• Task details
Word for word, retype the lines from the one containing "### Create Github" to the last line of the data below, both ends included.

• Provided entries

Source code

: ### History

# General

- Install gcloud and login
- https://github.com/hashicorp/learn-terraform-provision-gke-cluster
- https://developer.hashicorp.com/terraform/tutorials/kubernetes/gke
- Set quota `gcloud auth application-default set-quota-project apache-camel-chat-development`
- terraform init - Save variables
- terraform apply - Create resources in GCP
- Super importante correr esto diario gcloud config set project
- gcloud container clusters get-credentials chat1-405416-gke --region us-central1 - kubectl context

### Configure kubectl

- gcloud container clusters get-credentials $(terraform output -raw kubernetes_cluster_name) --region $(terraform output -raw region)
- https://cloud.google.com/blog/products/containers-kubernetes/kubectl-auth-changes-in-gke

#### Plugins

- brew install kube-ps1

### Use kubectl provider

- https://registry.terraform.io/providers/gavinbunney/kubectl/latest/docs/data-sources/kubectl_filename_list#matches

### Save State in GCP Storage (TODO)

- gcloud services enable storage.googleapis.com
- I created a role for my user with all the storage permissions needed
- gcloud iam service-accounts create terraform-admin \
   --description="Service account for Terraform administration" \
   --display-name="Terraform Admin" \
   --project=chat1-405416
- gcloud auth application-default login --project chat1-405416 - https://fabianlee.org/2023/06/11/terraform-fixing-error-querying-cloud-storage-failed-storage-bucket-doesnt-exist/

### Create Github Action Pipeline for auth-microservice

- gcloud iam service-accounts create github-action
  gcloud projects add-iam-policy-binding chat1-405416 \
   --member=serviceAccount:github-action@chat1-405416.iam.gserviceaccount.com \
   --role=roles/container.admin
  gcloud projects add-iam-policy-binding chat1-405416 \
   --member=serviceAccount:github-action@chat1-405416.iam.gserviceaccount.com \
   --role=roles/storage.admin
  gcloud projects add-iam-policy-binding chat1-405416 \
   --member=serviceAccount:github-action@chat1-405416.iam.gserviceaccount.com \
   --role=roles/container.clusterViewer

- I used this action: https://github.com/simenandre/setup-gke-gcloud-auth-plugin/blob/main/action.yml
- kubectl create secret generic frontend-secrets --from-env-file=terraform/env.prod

• Task answer
### Create Github Action Pipeline for auth-microservice

- gcloud iam service-accounts create github-action
  gcloud projects add-iam-policy-binding chat1-405416 \
   --member=serviceAccount:github-action@chat1-405416.iam.gserviceaccount.com \
   --role=roles/container.admin
  gcloud projects add-iam-policy-binding chat1-405416 \
   --member=serviceAccount:github-action@chat1-405416.iam.gserviceaccount.com \
   --role=roles/storage.admin
  gcloud projects add-iam-policy-binding chat1-405416 \
   --member=serviceAccount:github-action@chat1-405416.iam.gserviceaccount.com \
   --role=roles/container.clusterViewer

- I used this action: https://github.com/simenandre/setup-gke-gcloud-auth-plugin/blob/main/action.yml
- kubectl create secret generic frontend-secrets --from-env-file=terraform/env.prod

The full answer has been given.